Background: There's this effect when you have some idea, i.e. that eating other people is (probably) cool, you join the group of like minded people, you talk about how tasty people are, everyone agrees with you, which reinforces the idea, and you all share literature and articles and youtube videos and whatnot on how cool it is, and the longer you all participate in the people eating community the more sure you are that it's cool because of all the friend confirmation and the info you see and share and so on reinforces the belief stronger and stronger, and you don't meet people with opposite ideas that often, don't read criticism on eating people that often, etc. And the people eating idea is no longer just probably cool to you, you become sure about it with all your heart and defend it fanatically.

I am pretty sure I've read about this in some Peter L. Berger's book, however I cannot find it.

What is the name of this effect? (i.e., whereby being part of a group strengthens your belief in the beliefs held by the group)


3 Answers 3


It seems like you are talking about a number of social processes related to internalising group norms. With regards to the influence that groups can have on beliefs, check out:

Groups internalize norms by accepting them as reasonable and proper standards for behaviour within the group. Once firmly established, a norm becomes a social fact, and thus, a part of the group's operational structure, and is difficult to change. With that being said, newcomers to a group can change a group's norms. However, it is much more likely that the new individual entering the group will adopt the group's norms, values, and perspectives, rather than the other way around.

You also describe a process by which individuals are attracted to groups initially.
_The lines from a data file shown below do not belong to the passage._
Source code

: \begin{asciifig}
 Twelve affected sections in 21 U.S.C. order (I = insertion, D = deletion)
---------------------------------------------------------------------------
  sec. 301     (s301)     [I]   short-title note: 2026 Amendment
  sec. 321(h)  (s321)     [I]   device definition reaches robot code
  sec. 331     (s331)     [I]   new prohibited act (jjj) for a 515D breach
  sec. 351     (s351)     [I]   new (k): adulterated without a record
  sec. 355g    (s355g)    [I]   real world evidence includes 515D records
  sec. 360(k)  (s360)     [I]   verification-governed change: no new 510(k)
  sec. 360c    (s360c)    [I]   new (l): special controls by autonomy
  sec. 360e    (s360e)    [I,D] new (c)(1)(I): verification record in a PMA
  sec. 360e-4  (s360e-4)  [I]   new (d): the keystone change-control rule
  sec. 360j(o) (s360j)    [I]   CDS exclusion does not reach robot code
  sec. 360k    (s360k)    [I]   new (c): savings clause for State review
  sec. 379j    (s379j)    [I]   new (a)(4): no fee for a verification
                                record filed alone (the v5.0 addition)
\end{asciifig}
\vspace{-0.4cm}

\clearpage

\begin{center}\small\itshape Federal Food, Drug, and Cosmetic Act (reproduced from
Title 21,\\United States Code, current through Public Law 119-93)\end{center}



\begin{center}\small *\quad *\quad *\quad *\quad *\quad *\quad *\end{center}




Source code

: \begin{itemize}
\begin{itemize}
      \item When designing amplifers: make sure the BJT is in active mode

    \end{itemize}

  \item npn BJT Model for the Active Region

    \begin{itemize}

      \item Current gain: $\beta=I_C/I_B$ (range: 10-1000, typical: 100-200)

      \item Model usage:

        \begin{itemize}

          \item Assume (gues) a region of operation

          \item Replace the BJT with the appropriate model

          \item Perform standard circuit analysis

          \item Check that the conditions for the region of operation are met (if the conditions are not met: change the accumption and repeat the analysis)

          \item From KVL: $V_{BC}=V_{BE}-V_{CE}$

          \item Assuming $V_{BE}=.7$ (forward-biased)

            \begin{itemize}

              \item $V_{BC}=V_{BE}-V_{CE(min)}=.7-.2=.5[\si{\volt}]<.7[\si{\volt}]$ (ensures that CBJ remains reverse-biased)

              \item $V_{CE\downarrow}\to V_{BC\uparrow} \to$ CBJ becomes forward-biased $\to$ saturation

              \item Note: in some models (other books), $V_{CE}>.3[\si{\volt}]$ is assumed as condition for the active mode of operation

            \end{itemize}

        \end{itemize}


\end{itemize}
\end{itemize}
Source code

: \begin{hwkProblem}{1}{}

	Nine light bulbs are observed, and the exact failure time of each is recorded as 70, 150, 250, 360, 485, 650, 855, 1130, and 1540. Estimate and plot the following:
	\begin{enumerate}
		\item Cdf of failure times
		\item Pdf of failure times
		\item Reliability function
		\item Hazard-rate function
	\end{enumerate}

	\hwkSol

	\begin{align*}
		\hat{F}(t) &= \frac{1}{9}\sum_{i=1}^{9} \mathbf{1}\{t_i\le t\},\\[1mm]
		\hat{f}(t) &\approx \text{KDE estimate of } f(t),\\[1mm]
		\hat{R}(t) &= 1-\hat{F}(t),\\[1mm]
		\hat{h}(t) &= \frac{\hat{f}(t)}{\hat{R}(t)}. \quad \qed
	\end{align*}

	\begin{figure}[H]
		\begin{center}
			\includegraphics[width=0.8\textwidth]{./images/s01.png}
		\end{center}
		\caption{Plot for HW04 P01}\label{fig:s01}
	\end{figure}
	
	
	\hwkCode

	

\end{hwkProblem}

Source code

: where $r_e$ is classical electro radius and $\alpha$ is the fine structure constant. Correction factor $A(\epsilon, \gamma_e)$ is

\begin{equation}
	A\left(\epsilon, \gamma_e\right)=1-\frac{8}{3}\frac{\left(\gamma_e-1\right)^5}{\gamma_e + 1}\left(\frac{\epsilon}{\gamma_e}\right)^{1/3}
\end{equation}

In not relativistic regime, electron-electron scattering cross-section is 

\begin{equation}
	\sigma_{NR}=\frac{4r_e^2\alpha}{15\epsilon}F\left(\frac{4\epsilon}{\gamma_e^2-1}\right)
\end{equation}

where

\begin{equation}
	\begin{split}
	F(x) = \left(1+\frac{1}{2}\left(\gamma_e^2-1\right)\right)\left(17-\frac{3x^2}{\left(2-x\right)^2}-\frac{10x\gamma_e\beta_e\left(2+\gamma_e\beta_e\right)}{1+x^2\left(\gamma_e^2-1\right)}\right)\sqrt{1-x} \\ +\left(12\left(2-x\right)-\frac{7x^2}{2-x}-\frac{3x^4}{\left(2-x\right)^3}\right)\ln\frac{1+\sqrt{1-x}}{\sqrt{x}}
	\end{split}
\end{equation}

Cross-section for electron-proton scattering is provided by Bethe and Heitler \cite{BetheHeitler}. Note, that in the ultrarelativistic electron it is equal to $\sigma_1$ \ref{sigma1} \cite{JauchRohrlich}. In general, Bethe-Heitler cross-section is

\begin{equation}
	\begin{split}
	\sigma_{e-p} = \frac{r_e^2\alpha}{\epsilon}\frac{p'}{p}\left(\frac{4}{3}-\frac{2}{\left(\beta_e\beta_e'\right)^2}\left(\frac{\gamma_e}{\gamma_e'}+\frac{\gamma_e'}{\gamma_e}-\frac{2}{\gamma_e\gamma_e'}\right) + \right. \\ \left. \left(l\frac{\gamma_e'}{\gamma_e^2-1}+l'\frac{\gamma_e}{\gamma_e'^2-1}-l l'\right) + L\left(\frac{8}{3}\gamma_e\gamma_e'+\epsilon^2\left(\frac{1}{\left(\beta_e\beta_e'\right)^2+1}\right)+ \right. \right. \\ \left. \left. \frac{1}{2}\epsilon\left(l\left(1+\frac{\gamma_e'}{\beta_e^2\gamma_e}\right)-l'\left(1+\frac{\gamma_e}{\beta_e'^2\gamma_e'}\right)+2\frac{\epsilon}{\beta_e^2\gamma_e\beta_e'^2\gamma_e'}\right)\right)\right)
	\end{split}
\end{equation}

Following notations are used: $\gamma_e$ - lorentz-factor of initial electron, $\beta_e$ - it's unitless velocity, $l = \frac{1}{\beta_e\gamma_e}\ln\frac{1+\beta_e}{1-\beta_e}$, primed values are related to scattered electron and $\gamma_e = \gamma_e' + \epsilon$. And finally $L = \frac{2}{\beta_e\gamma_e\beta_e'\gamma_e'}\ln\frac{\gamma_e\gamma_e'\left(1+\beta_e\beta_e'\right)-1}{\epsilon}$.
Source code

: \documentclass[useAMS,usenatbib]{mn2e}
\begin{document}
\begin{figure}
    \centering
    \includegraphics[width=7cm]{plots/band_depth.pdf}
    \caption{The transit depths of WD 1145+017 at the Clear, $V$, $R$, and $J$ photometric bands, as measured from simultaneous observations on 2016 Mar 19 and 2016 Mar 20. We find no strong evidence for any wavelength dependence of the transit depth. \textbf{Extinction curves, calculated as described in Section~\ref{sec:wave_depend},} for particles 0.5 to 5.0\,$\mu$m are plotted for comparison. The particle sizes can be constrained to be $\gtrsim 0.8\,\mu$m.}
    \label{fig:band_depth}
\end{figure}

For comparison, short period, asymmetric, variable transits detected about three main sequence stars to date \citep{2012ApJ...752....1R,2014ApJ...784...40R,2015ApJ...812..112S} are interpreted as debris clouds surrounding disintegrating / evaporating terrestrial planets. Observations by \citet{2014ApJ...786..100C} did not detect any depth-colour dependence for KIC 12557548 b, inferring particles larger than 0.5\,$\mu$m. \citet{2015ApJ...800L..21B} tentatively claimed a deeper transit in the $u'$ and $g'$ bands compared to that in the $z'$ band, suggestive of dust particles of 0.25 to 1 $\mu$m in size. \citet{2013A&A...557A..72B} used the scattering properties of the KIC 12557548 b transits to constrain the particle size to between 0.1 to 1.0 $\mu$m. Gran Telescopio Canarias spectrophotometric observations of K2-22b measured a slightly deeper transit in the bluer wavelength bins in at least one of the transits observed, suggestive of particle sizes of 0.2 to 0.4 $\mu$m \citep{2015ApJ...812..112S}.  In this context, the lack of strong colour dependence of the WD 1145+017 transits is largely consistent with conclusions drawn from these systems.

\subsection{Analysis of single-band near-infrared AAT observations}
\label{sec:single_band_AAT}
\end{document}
You might want to look into the concept of homophily. This is the "tendency of individuals to associate and bond with similar others." There is substantial sociological and psychological research on this topic. Shared beliefs cause relationship formation, but presumably also, relationships cause increases in the likelihood of shared beliefs.


There is also the related phenomenon of 'Group Polarisation' (see Myers and Lamm, 1976; Isenberg, 1986), where groups are found to make more extreme decisions and hold more extreme opinions than its constituent members. Not sure if that's specifically related to what you're looking for but I think it's important to keep in mind.


  • Isenberg, D.J. (1986). Group polarization: A critical review and meta-analysis.. Journal of Personality and Social Psychology, 50, 1141. PDF
  • Myers, D.G. & Lamm, H. (1976). The group polarization phenomenon.. Psychological Bulletin, 83, 602.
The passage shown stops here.